The Ombudsman’s Office is an independent entity, created by Congress, designed to recommend policy changes to the citizenship and immigration process as well as aide individuals who are going through it.

Targeted Anti-Fraud Initiatives Emphasizing Site Visits

In 2017, the Fraud Detection and National Security Directorate (FDNS) transitioned to a “risk-based” anti-fraud model. This means that in recent months, FDNS has placed a larger emphasis on site visits to companies and employers who have been classified as potential fraud risks under their new Targeted Site Visit and Verification Program.
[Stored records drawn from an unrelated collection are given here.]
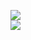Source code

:[![](https://img.shields.io/badge/Made%20With-Github%20Spray-lightgrey.svg?style=for-the-badge&logo=github)](https://github.com/Annihil/github-spray#26332)  
[![](https://i.imgur.com/2DrTn0Z.gif)](https://github.com/Annihil/github-spray)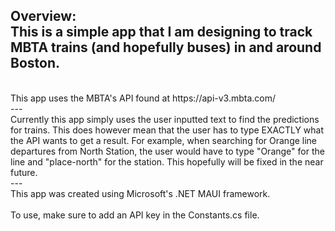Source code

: **Overview:** <br/>
This is a simple app that I am designing to track MBTA trains (and hopefully buses) in and around Boston. 
<br/>
---
<br/>
This app uses the MBTA's API found at https://api-v3.mbta.com/ 
<br/>
---
<br/>
Currently this app simply uses the user inputted text to find the predictions for trains. This does however mean that the user has to type EXACTLY what the API wants to get a result. For example, when searching for Orange line departures from North Station, the user would have to type "Orange" for the line and "place-north" for the station. This hopefully will be fixed in the near future. <br/>
---
<br/>
This app was created using Microsoft's .NET MAUI framework.<br/><br/>
To use, make sure to add an API key in the Constants.cs file.

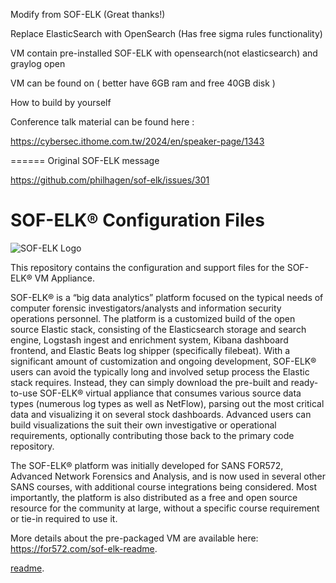 <oss-graylog-forensics VM beta>

Modify from SOF-ELK (Great thanks!)

Replace ElasticSearch with OpenSearch (Has free sigma rules functionality)

VM contain pre-installed SOF-ELK with opensearch(not elasticsearch) and graylog open

VM can be found on [](OSSVM_DOWNLOAD.md) ( better have 6GB ram and free 40GB disk )

How to build by yourself [](OSSVM_BUILD.md)

Conference talk material can be found here : 

<https://cybersec.ithome.com.tw/2024/en/speaker-page/1343>

====== Original SOF-ELK message 

https://github.com/philhagen/sof-elk/issues/301 

[](SOFELK-README.md)

# SOF-ELK® Configuration Files

![SOF-ELK Logo](https://raw.githubusercontent.com/philhagen/sof-elk/main/lib/sof-elk_logo_sm.png)

This repository contains the configuration and support files for the SOF-ELK® VM Appliance.

SOF-ELK® is a “big data analytics” platform focused on the typical needs of computer forensic investigators/analysts and information security operations personnel.  The platform is a customized build of the open source Elastic stack, consisting of the Elasticsearch storage and search engine, Logstash ingest and enrichment system, Kibana dashboard frontend, and Elastic Beats log shipper (specifically filebeat).  With a significant amount of customization and ongoing development, SOF-ELK® users can avoid the typically long and involved setup process the Elastic stack requires.  Instead, they can simply download the pre-built and ready-to-use SOF-ELK® virtual appliance that consumes various source data types (numerous log types as well as NetFlow), parsing out the most critical data and visualizing it on several stock dashboards.  Advanced users can build visualizations the suit their own investigative or operational requirements, optionally contributing those back to the primary code repository.

The SOF-ELK® platform was initially developed for SANS FOR572, Advanced Network Forensics and Analysis, and is now used in several other SANS courses, with additional course integrations being considered.  Most importantly, the platform is also distributed as a free and open source resource for the community at large, without a specific course requirement or tie-in required to use it.

More details about the pre-packaged VM are available here: <https://for572.com/sof-elk-readme>.

[readme](https://for572.com/sof-elk-readme).
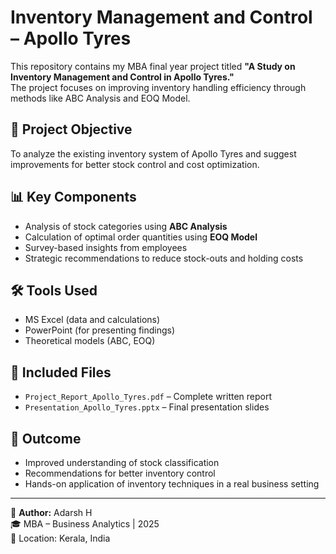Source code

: # Inventory Management and Control – Apollo Tyres

This repository contains my MBA final year project titled **"A Study on Inventory Management and Control in Apollo Tyres."**  
The project focuses on improving inventory handling efficiency through methods like ABC Analysis and EOQ Model.

## 📌 Project Objective

To analyze the existing inventory system of Apollo Tyres and suggest improvements for better stock control and cost optimization.

## 📊 Key Components

- Analysis of stock categories using **ABC Analysis**
- Calculation of optimal order quantities using **EOQ Model**
- Survey-based insights from employees
- Strategic recommendations to reduce stock-outs and holding costs

## 🛠️ Tools Used

- MS Excel (data and calculations)
- PowerPoint (for presenting findings)
- Theoretical models (ABC, EOQ)

## 📁 Included Files

- `Project_Report_Apollo_Tyres.pdf` – Complete written report
- `Presentation_Apollo_Tyres.pptx` – Final presentation slides

## 📌 Outcome

- Improved understanding of stock classification
- Recommendations for better inventory control
- Hands-on application of inventory techniques in a real business setting

---

📍 **Author:** Adarsh H  
🎓 MBA – Business Analytics | 2025  
📍 Location: Kerala, India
According to the USCIS website, the criteria that indicate a higher risk of fraud include:

  • “H-1B-dependent employers (those who have a high ratio of H-1B workers as compared to U.S. workers, as defined by statute);
  • Cases where we cannot validate the employer’s basic business information through commercially available data; and
  • Employers petitioning for H-1B workers who work off-site at another company or organization’s location.”

These more targeted visits come in addition to the random site visits typically performed by FDNS. The application types subject to site visits include: H-1B, L-1A, AND L-1B.

Furthermore, in support of this initiative, FDNS has more than doubled its staff, going from 756 positions in FY 2012 to 1,548 Positions in FY 2018.

Finally, the report notes that the USCIS ought to make the transition to fully digital with regards to case management, as this would also greatly benefit the anti-fraud initiative.